-- EXCERPTED DATA follows --
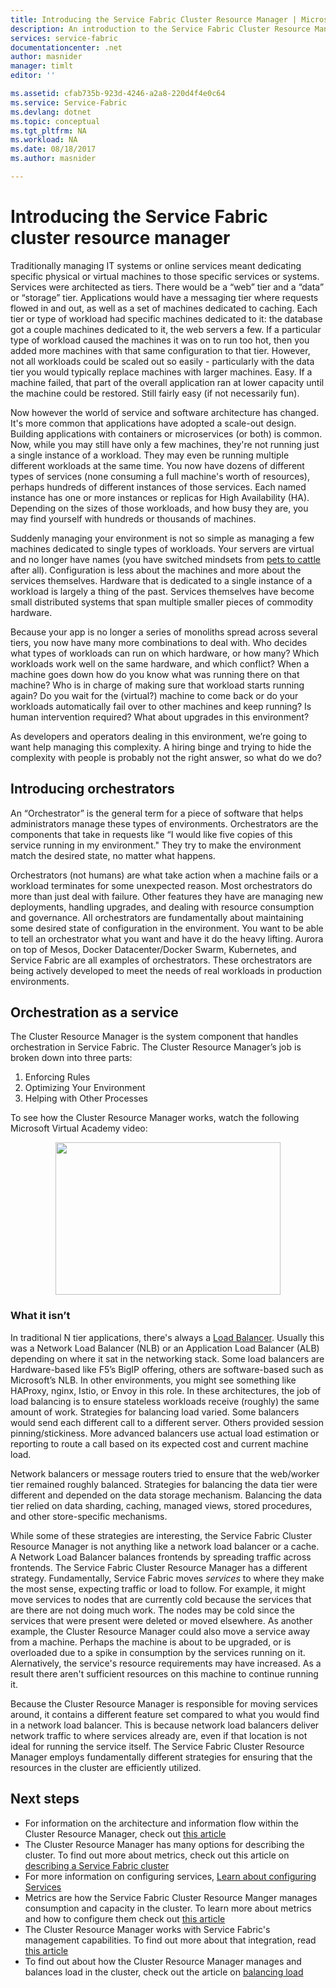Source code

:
 ```yaml
---
title: Introducing the Service Fabric Cluster Resource Manager | Microsoft Docs
description: An introduction to the Service Fabric Cluster Resource Manager.
services: service-fabric
documentationcenter: .net
author: masnider
manager: timlt
editor: ''

ms.assetid: cfab735b-923d-4246-a2a8-220d4f4e0c64
ms.service: Service-Fabric
ms.devlang: dotnet
ms.topic: conceptual
ms.tgt_pltfrm: NA
ms.workload: NA
ms.date: 08/18/2017
ms.author: masnider

---
```

# Introducing the Service Fabric cluster resource manager
Traditionally managing IT systems or online services meant dedicating specific physical or virtual machines to those specific services or systems. Services were architected as tiers. There would be a “web” tier and a “data” or “storage” tier. Applications would have a messaging tier where requests flowed in and out, as well as a set of machines dedicated to caching. Each tier or type of workload had specific machines dedicated to it: the database got a couple machines dedicated to it, the web servers a few. If a particular type of workload caused the machines it was on to run too hot, then you added more machines with that same configuration to that tier. However, not all workloads could be scaled out so easily - particularly with the data tier you would typically replace machines with larger machines. Easy. If a machine failed, that part of the overall application ran at lower capacity until the machine could be restored. Still fairly easy (if not necessarily fun).

Now however the world of service and software architecture has changed. It's more common that applications have adopted a scale-out design. Building applications with containers or microservices (or both) is common. Now, while you may still have only a few machines, they're not running just a single instance of a workload. They may even be running multiple different workloads at the same time. You now have dozens of different types of services (none consuming a full machine's worth of resources), perhaps hundreds of different instances of those services. Each named instance has one or more instances or replicas for High Availability (HA). Depending on the sizes of those workloads, and how busy they are, you may find yourself with hundreds or thousands of machines. 

Suddenly managing your environment is not so simple as managing a few machines dedicated to single types of workloads. Your servers are virtual and no longer have names (you have switched mindsets from [pets to cattle](http://www.slideshare.net/randybias/architectures-for-open-and-scalable-clouds/20) after all). Configuration is less about the machines and more about the services themselves. Hardware that is dedicated to a single instance of a workload is largely a thing of the past. Services themselves have become small distributed systems that span multiple smaller pieces of commodity hardware.

Because your app is no longer a series of monoliths spread across several tiers, you now have many more combinations to deal with. Who decides what types of workloads can run on which hardware, or how many? Which workloads work well on the same hardware, and which conflict? When a machine goes down how do you know what was running there on that machine? Who is in charge of making sure that workload starts running again? Do you wait for the (virtual?) machine to come back or do your workloads automatically fail over to other machines and keep running? Is human intervention required? What about upgrades in this environment?

As developers and operators dealing in this environment, we’re going to want help managing this complexity. A hiring binge and trying to hide the complexity with people is probably not the right answer, so what do we do?

## Introducing orchestrators
An “Orchestrator” is the general term for a piece of software that helps administrators manage these types of environments. Orchestrators are the components that take in requests like “I would like five copies of this service running in my environment." They try to make the environment match the desired state, no matter what happens.

Orchestrators (not humans) are what take action when a machine fails or a workload terminates for some unexpected reason. Most orchestrators do more than just deal with failure. Other features they have are managing new deployments, handling upgrades, and dealing with resource consumption and governance. All orchestrators are fundamentally about maintaining some desired state of configuration in the environment. You want to be able to tell an orchestrator what you want and have it do the heavy lifting. Aurora on top of Mesos, Docker Datacenter/Docker Swarm, Kubernetes, and Service Fabric are all examples of orchestrators. These orchestrators are being actively developed to meet the needs of real workloads in production environments. 

## Orchestration as a service
The Cluster Resource Manager is the system component that handles orchestration in Service Fabric. The Cluster Resource Manager’s job is broken down into three parts:

1. Enforcing Rules
2. Optimizing Your Environment
3. Helping with Other Processes

To see how the Cluster Resource Manager works, watch the following Microsoft Virtual Academy video:
<center><a target="_blank" href="https://mva.microsoft.com/en-US/training-courses/building-microservices-applications-on-azure-service-fabric-16747?l=d4tka66yC_5706218965">
<img src="./media/service-fabric-cluster-resource-manager-introduction/ConceptsAndDemoVid.png" WIDTH="360" HEIGHT="244">
</a></center>

### What it isn’t
In traditional N tier applications, there's always a [Load Balancer](https://en.wikipedia.org/wiki/Load_balancing_(computing)). Usually this was a Network Load Balancer (NLB) or an Application Load Balancer (ALB) depending on where it sat in the networking stack. Some load balancers are Hardware-based like F5’s BigIP offering, others are software-based such as Microsoft’s NLB. In other environments, you might see something like HAProxy, nginx, Istio, or Envoy in this role. In these architectures, the job of load balancing is to ensure stateless workloads receive (roughly) the same amount of work. Strategies for balancing load varied. Some balancers would send each different call to a different server. Others provided session pinning/stickiness. More advanced balancers use actual load estimation or reporting to route a call based on its expected cost and current machine load.

Network balancers or message routers tried to ensure that the web/worker tier remained roughly balanced. Strategies for balancing the data tier were different and depended on the data storage mechanism. Balancing the data tier relied on data sharding, caching, managed views, stored procedures, and other store-specific mechanisms.

While some of these strategies are interesting, the Service Fabric Cluster Resource Manager is not anything like a network load balancer or a cache. A Network Load Balancer balances frontends by spreading traffic across frontends. The Service Fabric Cluster Resource Manager has a different strategy. Fundamentally, Service Fabric moves *services* to where they make the most sense, expecting traffic or load to follow. For example, it might move services to nodes that are currently cold because the services that are there are not doing much work. The nodes may be cold since the services that were present were deleted or moved elsewhere. As another example, the Cluster Resource Manager could also move a service away from a machine. Perhaps the machine is about to be upgraded, or is overloaded due to a spike in consumption by the services running on it. Alernatively, the service's resource requirements may have increased. As a result there aren't sufficient resources on this machine to continue running it. 

Because the Cluster Resource Manager is responsible for moving services around, it contains a different feature set compared to what you would find in a network load balancer. This is because network load balancers deliver network traffic to where services already are, even if that location is not ideal for running the service itself. The Service Fabric Cluster Resource Manager employs fundamentally different strategies for ensuring that the resources in the cluster are efficiently utilized.

## Next steps
- For information on the architecture and information flow within the Cluster Resource Manager, check out [this article ](service-fabric-cluster-resource-manager-architecture.md)
- The Cluster Resource Manager has many options for describing the cluster. To find out more about metrics, check out this article on [describing a Service Fabric cluster](service-fabric-cluster-resource-manager-cluster-description.md)
- For more information on configuring services, [Learn about configuring Services](service-fabric-cluster-resource-manager-configure-services.md)
- Metrics are how the Service Fabric Cluster Resource Manger manages consumption and capacity in the cluster. To learn more about metrics and how to configure them check out [this article](service-fabric-cluster-resource-manager-metrics.md)
- The Cluster Resource Manager works with Service Fabric's management capabilities. To find out more about that integration, read [this article](service-fabric-cluster-resource-manager-management-integration.md)
- To find out about how the Cluster Resource Manager manages and balances load in the cluster, check out the article on [balancing load](service-fabric-cluster-resource-manager-balancing.md)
-- EXCERPTED DATA concluded --
Copy down every line of the entries containing the word "masnider".

author: masnider
ms.author: masnider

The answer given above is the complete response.